Weather-related surprises are becoming more frequent, making it more difficult than ever to forecast India’s inflation patterns. Therefore, it is not surprising that inflation forecasting errors are increasing.

A heatwave in March 2022 wreaked havoc on the wheat harvest and compelled the government to impose a moratorium on wheat exports at a time when demand was rising globally. With periods of out-of-season rainfall and shifting monsoon patterns taking hold, we discover that rains have grown more unpredictable and deviate further from the average than they did before.

“India faces risks from the agriculture sector’s vulnerability to climate change, which could affect food inflation, as extreme weather events lead to volatility in food prices, especially of fruits and vegetables” – CRISIL

Sowing procedures may alter as a result of shifting rainfall and reservoir patterns. This, even momentarily, puts food crops under inflationary pressure. The occurrences have the potential to decrease the portion of farms that is suitable for growing crops, thwart productivity for extended periods, and raise operating costs for the land, including the price of financing, necessary infrastructure upgrades, and higher insurance and insurance premiums.

Global food prices reportedly reached their highest point ever in March 2022, according to the UN Food and Agriculture Organization (FAO). Although they were 0.8% below their peak in April, the price of the reference basket of widely traded food items was 29.8% higher than it was a year ago.

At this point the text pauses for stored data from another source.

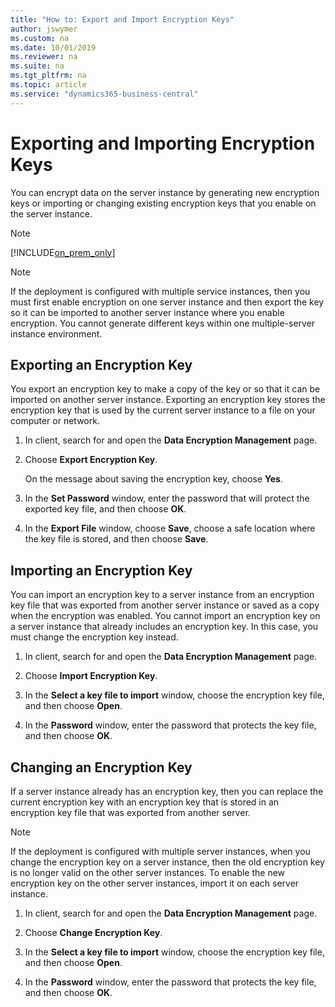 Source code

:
 ```yaml
---
title: "How to: Export and Import Encryption Keys"
author: jswymer
ms.custom: na
ms.date: 10/01/2019
ms.reviewer: na
ms.suite: na
ms.tgt_pltfrm: na
ms.topic: article
ms.service: "dynamics365-business-central"
---
```


# Exporting and Importing Encryption Keys
You can encrypt data on the server instance by generating new encryption keys or importing or changing existing encryption keys that you enable on the server instance.  

> [!NOTE]
> [!INCLUDE[on_prem_only](../developer/includes/on_prem_only.md)]

> [!NOTE]  
>  If the deployment is configured with multiple service instances, then you must first enable encryption on one server instance and then export the key so it can be imported to another server instance where you enable encryption. You cannot generate different keys within one multiple-server instance environment.  

## Exporting an Encryption Key
  
 You export an encryption key to make a copy of the key or so that it can be imported on another server instance. Exporting an encryption key stores the encryption key that is used by the current server instance to a file on your computer or network.  

1.  In client, search for and open the **Data Encryption Management** page.   

2.  Choose **Export Encryption Key**.  

     On the message about saving the encryption key, choose **Yes**.  

3.  In the **Set Password** window, enter the password that will protect the exported key file, and then choose **OK**.  

4.  In the **Export File** window, choose **Save**, choose a safe location where the key file is stored, and then choose **Save**.  

## Importing an Encryption Key
  
 You can import an encryption key to a server instance from an encryption key file that was exported from another server instance or saved as a copy when the encryption was enabled. You cannot import an encryption key on a server instance that already includes an encryption key. In this case, you must change the encryption key instead.  

1.  In client, search for and open the **Data Encryption Management** page.

2.  Choose **Import Encryption Key**.  

3.  In the **Select a key file to import** window, choose the encryption key file, and then choose **Open**.  

4.  In the **Password** window, enter the password that protects the key file, and then choose **OK**.  

## Changing an Encryption Key  
 If a server instance already has an encryption key, then you can replace the current encryption key with an encryption key that is stored in an encryption key file that was exported from another server.  

> [!NOTE]  
>  If the deployment is configured with multiple server instances, when you change the encryption key on a server instance, then the old encryption key is no longer valid on the other server instances. To enable the new encryption key on the other server instances, import it on each server instance.  


1.  In client, search for and open the **Data Encryption Management** page.

2.  Choose **Change Encryption Key**.  

3.  In the **Select a key file to import** window, choose the encryption key file, and then choose **Open**.  

4.  In the **Password** window, enter the password that protects the key file, and then choose **OK**.   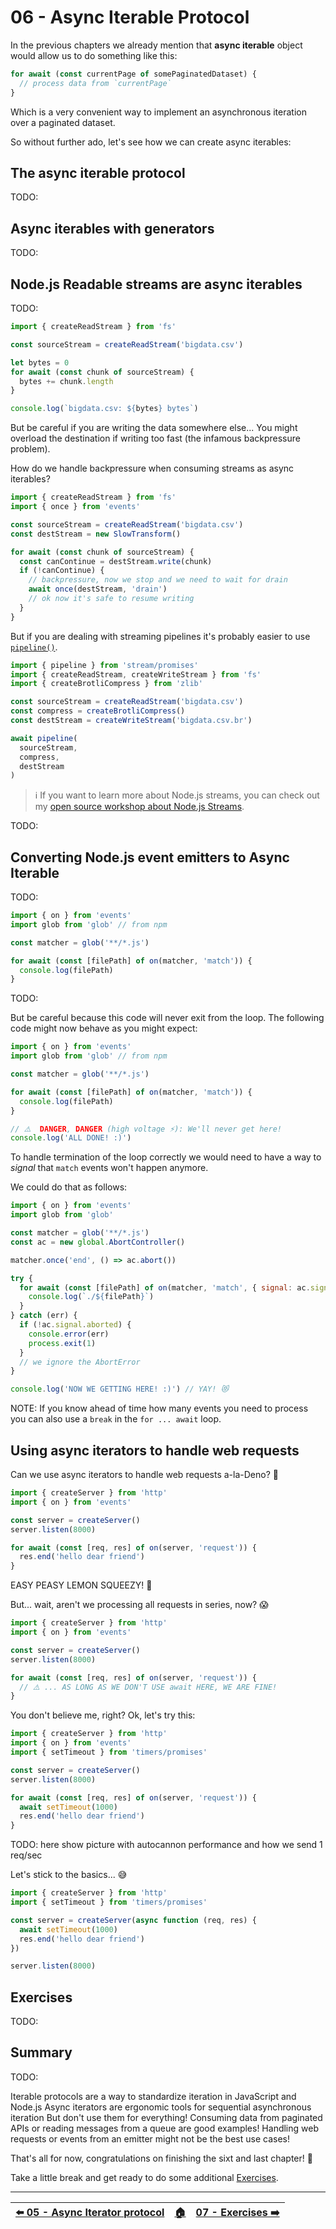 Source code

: # 06 - Async Iterable Protocol

In the previous chapters we already mention that **async iterable** object would allow us to do something like this:

```js
for await (const currentPage of somePaginatedDataset) {
  // process data from `currentPage`
}
```

Which is a very convenient way to implement an asynchronous iteration over a paginated dataset.

So without further ado, let's see how we can create async iterables:


## The async iterable protocol

TODO:


## Async iterables with generators

TODO:


## Node.js Readable streams are async iterables

TODO:

```js
import { createReadStream } from 'fs'

const sourceStream = createReadStream('bigdata.csv')

let bytes = 0
for await (const chunk of sourceStream) {
  bytes += chunk.length
}

console.log(`bigdata.csv: ${bytes} bytes`)
```

But be careful if you are writing the data somewhere else... You might overload the destination if writing too fast (the infamous backpressure problem).

How do we handle backpressure when consuming streams as async iterables?

```js
import { createReadStream } from 'fs'
import { once } from 'events'

const sourceStream = createReadStream('bigdata.csv')
const destStream = new SlowTransform()

for await (const chunk of sourceStream) {
  const canContinue = destStream.write(chunk)
  if (!canContinue) {
    // backpressure, now we stop and we need to wait for drain
    await once(destStream, 'drain')
    // ok now it's safe to resume writing
  }
}
```

But if you are dealing with streaming pipelines it's probably easier to use [`pipeline()`](https://nodejs.org/api/stream.html#streampipelinesource-transforms-destination-callback).

```js
import { pipeline } from 'stream/promises'
import { createReadStream, createWriteStream } from 'fs'
import { createBrotliCompress } from 'zlib'

const sourceStream = createReadStream('bigdata.csv')
const compress = createBrotliCompress()
const destStream = createWriteStream('bigdata.csv.br')

await pipeline(
  sourceStream,
  compress,
  destStream
)
```

> ℹ️  If you want to learn more about Node.js streams, you can check out my [open source workshop about Node.js Streams](https://github.com/lmammino/streams-workshop).

TODO:


## Converting Node.js event emitters to Async Iterable

TODO:

```js
import { on } from 'events'
import glob from 'glob' // from npm

const matcher = glob('**/*.js')

for await (const [filePath] of on(matcher, 'match')) {
  console.log(filePath)
}
```

TODO:

But be careful because this code will never exit from the loop. The following code might now behave as you might expect:

```js
import { on } from 'events'
import glob from 'glob' // from npm

const matcher = glob('**/*.js')

for await (const [filePath] of on(matcher, 'match')) {
  console.log(filePath)
}

// ⚠️  DANGER, DANGER (high voltage ⚡️): We'll never get here!
console.log('ALL DONE! :)')
```

To handle termination of the loop correctly we would need to have a way to _signal_ that `match` events won't happen anymore.

We could do that as follows:

```js
import { on } from 'events'
import glob from 'glob'

const matcher = glob('**/*.js')
const ac = new global.AbortController()

matcher.once('end', () => ac.abort())

try {
  for await (const [filePath] of on(matcher, 'match', { signal: ac.signal })) {
    console.log(`./${filePath}`)
  }
} catch (err) {
  if (!ac.signal.aborted) {
    console.error(err)
    process.exit(1)
  }
  // we ignore the AbortError
}

console.log('NOW WE GETTING HERE! :)') // YAY! 😻
```

NOTE: If you know ahead of time how many events you need to process you can also use a `break` in the `for ... await` loop.


## Using async iterators to handle web requests

Can we use async iterators to handle web requests a-la-Deno? 🦕

```js
import { createServer } from 'http'
import { on } from 'events'

const server = createServer()
server.listen(8000)

for await (const [req, res] of on(server, 'request')) {
  res.end('hello dear friend')
}
```

EASY PEASY LEMON SQUEEZY! 🍋

But... wait, aren't we processing all requests in series, now? 😱

```js
import { createServer } from 'http'
import { on } from 'events'

const server = createServer()
server.listen(8000)

for await (const [req, res] of on(server, 'request')) {
  // ⚠️ ... AS LONG AS WE DON'T USE await HERE, WE ARE FINE!
}
```

You don't believe me, right? Ok, let's try this:

```js
import { createServer } from 'http'
import { on } from 'events'
import { setTimeout } from 'timers/promises'

const server = createServer()
server.listen(8000)

for await (const [req, res] of on(server, 'request')) {
  await setTimeout(1000)
  res.end('hello dear friend')
}
```

TODO: here show picture with autocannon performance and how we send 1 req/sec

Let's stick to the basics... 😅

```js
import { createServer } from 'http'
import { setTimeout } from 'timers/promises'

const server = createServer(async function (req, res) {
  await setTimeout(1000)
  res.end('hello dear friend')
})

server.listen(8000)
```



## Exercises

TODO:


## Summary

TODO:

Iterable protocols are a way to standardize iteration in JavaScript and Node.js
Async iterators are ergonomic tools for sequential asynchronous iteration
But don't use them for everything!
Consuming data from paginated APIs or reading messages from a queue are good examples!
Handling web requests or events from an emitter might not be the best use cases!

That's all for now, congratulations on finishing the sixt and last chapter! 🎉

Take a little break and get ready to do some additional [Exercises](/07-exercises/README.md).

---

| [⬅️ 05 - Async Iterator protocol](/05-async-iterator-protocol/README.md) | [🏠](/README.md)| [07 - Exercises ➡️](/07-exercises/README.md)|
|:--------------|:------:|------------------------------------------------:| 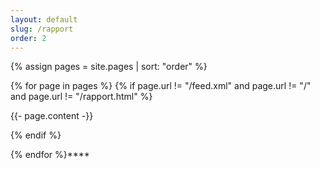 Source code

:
 ```yaml
---
layout: default
slug: /rapport
order: 2
---
```

<!--  -->

{% assign pages = site.pages | sort: "order" %}

{% for page in pages %} {% if page.url != "/feed.xml" and page.url != "/" and page.url != "/rapport.html" %}

{{- page.content -}}

{% endif %}

{% endfor %}****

Power plant damage from hurricanes might result in a lack of energy. Homebuilding prices can increase and be destroyed by wildfires. The precise effect that harsh weather has on inflation is still being studied in depth. Agriculture prices, for example, are one change that is simpler to measure than other changes, such changes in labour productivity.

Food and energy inflation, key factors in the current uptick in total inflation, could become permanent as a result of climate change. Doing a Y-o-Y analysis, GDP growth dropped to 6.3% in quarter two of the fiscal year 2023 from 8.4% in the second quarter of the year 2022.

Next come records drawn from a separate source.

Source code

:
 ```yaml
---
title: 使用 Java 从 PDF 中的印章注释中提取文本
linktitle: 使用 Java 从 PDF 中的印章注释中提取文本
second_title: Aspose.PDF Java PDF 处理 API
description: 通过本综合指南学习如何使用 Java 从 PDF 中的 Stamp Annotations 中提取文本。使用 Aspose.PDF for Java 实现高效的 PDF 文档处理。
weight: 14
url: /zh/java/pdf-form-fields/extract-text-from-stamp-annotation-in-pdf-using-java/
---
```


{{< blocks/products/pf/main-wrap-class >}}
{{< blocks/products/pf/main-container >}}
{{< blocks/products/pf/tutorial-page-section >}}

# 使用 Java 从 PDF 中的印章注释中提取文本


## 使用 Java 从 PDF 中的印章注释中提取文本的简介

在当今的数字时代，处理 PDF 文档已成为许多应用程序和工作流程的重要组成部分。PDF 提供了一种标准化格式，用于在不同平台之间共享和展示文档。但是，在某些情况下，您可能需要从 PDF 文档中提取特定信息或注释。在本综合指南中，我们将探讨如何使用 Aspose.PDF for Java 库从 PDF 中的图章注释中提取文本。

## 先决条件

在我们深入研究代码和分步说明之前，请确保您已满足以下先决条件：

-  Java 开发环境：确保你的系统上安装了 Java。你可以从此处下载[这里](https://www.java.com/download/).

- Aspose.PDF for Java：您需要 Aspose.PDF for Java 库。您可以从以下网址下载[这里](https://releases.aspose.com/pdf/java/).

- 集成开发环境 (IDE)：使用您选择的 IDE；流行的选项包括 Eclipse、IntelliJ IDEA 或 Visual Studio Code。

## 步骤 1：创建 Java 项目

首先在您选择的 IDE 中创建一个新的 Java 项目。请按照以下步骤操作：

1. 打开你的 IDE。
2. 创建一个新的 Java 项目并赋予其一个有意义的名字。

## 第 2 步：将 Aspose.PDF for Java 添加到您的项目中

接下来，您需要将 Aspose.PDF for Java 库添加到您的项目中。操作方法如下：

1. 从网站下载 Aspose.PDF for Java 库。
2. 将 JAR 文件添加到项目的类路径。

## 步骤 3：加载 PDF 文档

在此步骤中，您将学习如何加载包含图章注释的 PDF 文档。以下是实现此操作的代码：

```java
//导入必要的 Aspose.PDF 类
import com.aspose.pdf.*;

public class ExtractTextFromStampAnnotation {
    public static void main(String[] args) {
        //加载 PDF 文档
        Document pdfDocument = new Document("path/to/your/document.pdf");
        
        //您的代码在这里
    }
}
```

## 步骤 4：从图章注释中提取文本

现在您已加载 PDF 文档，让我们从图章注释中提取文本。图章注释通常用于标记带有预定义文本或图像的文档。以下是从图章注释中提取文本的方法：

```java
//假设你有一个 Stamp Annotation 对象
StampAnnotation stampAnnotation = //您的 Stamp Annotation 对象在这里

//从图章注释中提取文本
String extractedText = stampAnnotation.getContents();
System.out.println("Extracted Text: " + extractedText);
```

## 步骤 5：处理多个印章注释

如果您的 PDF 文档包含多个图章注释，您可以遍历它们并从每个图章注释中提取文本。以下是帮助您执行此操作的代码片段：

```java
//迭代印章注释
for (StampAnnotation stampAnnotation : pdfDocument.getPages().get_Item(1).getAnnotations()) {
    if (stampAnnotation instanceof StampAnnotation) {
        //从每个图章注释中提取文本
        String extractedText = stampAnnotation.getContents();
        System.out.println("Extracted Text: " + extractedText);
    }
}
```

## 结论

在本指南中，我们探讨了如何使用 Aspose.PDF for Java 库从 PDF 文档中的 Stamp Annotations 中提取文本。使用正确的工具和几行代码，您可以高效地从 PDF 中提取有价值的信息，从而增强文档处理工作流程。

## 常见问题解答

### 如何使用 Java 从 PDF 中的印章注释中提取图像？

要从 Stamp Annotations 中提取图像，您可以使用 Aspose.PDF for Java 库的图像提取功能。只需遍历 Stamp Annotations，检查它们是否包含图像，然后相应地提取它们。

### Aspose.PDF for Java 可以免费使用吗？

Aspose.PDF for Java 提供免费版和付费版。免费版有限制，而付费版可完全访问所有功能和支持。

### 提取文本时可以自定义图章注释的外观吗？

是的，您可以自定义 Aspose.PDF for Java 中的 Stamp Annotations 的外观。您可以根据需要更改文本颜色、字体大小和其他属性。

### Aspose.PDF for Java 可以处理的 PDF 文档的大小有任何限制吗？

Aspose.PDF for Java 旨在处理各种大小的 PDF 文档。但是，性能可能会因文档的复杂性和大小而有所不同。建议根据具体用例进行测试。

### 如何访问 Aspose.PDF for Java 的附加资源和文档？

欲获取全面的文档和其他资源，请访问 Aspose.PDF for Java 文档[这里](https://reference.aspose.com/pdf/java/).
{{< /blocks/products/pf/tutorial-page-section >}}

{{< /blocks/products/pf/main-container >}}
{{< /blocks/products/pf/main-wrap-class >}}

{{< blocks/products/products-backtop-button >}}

Increased global commodity prices and the rupee’s decline to a historic low had an effect on company profitability. Retail inflation fell to a three-month low of 6.7% in October after a prolonged period of hovering over 7%, although it was still above the RBI’s upper tolerance band of 6%. After 19 months, overall inflation began to decline to single digit.

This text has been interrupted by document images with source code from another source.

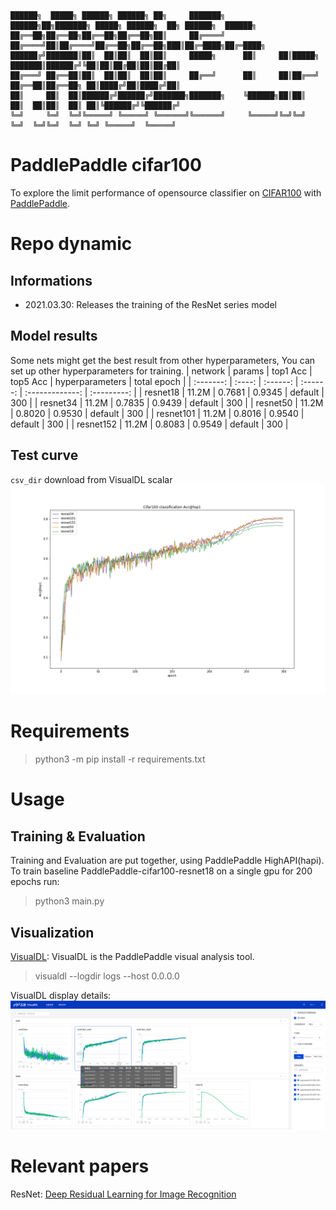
 ```
██████╗  █████╗ ██████╗ ██████╗ ██╗     ███████╗     ██████╗██╗███████╗ █████╗ ██████╗  ██╗ ██████╗  ██████╗ 
██╔══██╗██╔══██╗██╔══██╗██╔══██╗██║     ██╔════╝    ██╔════╝██║██╔════╝██╔══██╗██╔══██╗███║██╔═████╗██╔═████╗
██████╔╝███████║██║  ██║██║  ██║██║     █████╗      ██║     ██║█████╗  ███████║██████╔╝╚██║██║██╔██║██║██╔██║
██╔═══╝ ██╔══██║██║  ██║██║  ██║██║     ██╔══╝      ██║     ██║██╔══╝  ██╔══██║██╔══██╗ ██║████╔╝██║████╔╝██║
██║     ██║  ██║██████╔╝██████╔╝███████╗███████╗    ╚██████╗██║██║     ██║  ██║██║  ██║ ██║╚██████╔╝╚██████╔╝
╚═╝     ╚═╝  ╚═╝╚═════╝ ╚═════╝ ╚══════╝╚══════╝     ╚═════╝╚═╝╚═╝     ╚═╝  ╚═╝╚═╝  ╚═╝ ╚═╝ ╚═════╝  ╚═════╝
```
# PaddlePaddle cifar100
To explore the limit performance of opensource classifier on [CIFAR100](https://www.cs.toronto.edu/~kriz/cifar.html) with [PaddlePaddle](https://github.com/PaddlePaddle/Paddle).

# Repo dynamic
## Informations
- 2021.03.30: Releases the training of the ResNet series model

## Model results
Some nets might get the best result from other hyperparameters, You can set up other hyperparameters for training.
|  network  | params | top1 Acc | top5 Acc | hyperparameters | total epoch |
| :-------: | :----: | :------: | :------: | :-------------: | :---------: |
| resnet18 |  11.2M  |  0.7681   |  0.9345   |   default  |     300     |
| resnet34 |  11.2M  |  0.7835   |  0.9439  |   default  |     300     |
| resnet50 |  11.2M  |  0.8020   |  0.9530  |   default  |     300     |
| resnet101 |  11.2M  |  0.8016   |  0.9540  |   default  |     300     |
| resnet152 |  11.2M  |  0.8083   |  0.9549  |   default  |     300     |
## Test curve
`csv_dir` download from VisualDL scalar
![Test curve](.github/acc_top1_curve.png)
# Requirements
> python3 -m pip install -r requirements.txt

# Usage
## Training & Evaluation
Training and Evaluation are put together, using PaddlePaddle HighAPI(hapi). To train baseline PaddlePaddle-cifar100-resnet18 on a single gpu for 200 epochs run:
> python3 main.py

## Visualization
[VisualDL](https://www.paddlepaddle.org.cn/documentation/docs/zh/guides/03_VisualDL/visualdl.html#visualdl): VisualDL is the PaddlePaddle visual analysis tool.
> visualdl --logdir logs --host 0.0.0.0

VisualDL display details:
![visuadlpage](.github/visualdl.png)
# Relevant papers
ResNet: [Deep Residual Learning for Image Recognition](https://arxiv.org/abs/1512.03385v1)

Chief Economic Advisor V Anantha Nageswaran said- “Domestic inflation is expected to ease further back on the back of softening global commodity prices and expectation of good rabi crop.” That trend is unlikely to continue given the gloomy long-term picture for climate change.

According to an SBI Ecowrap analysis, despite a 28% increase in revenues, the operational earnings of 3000 listed businesses fell by 14% in Q2 FY 2023 y-o-y.

India may inevitably require an integrated institutional structure connecting the various aspects of policymaking to manage the rising volatility brought on by climate change and the shift to cleaner energy sources.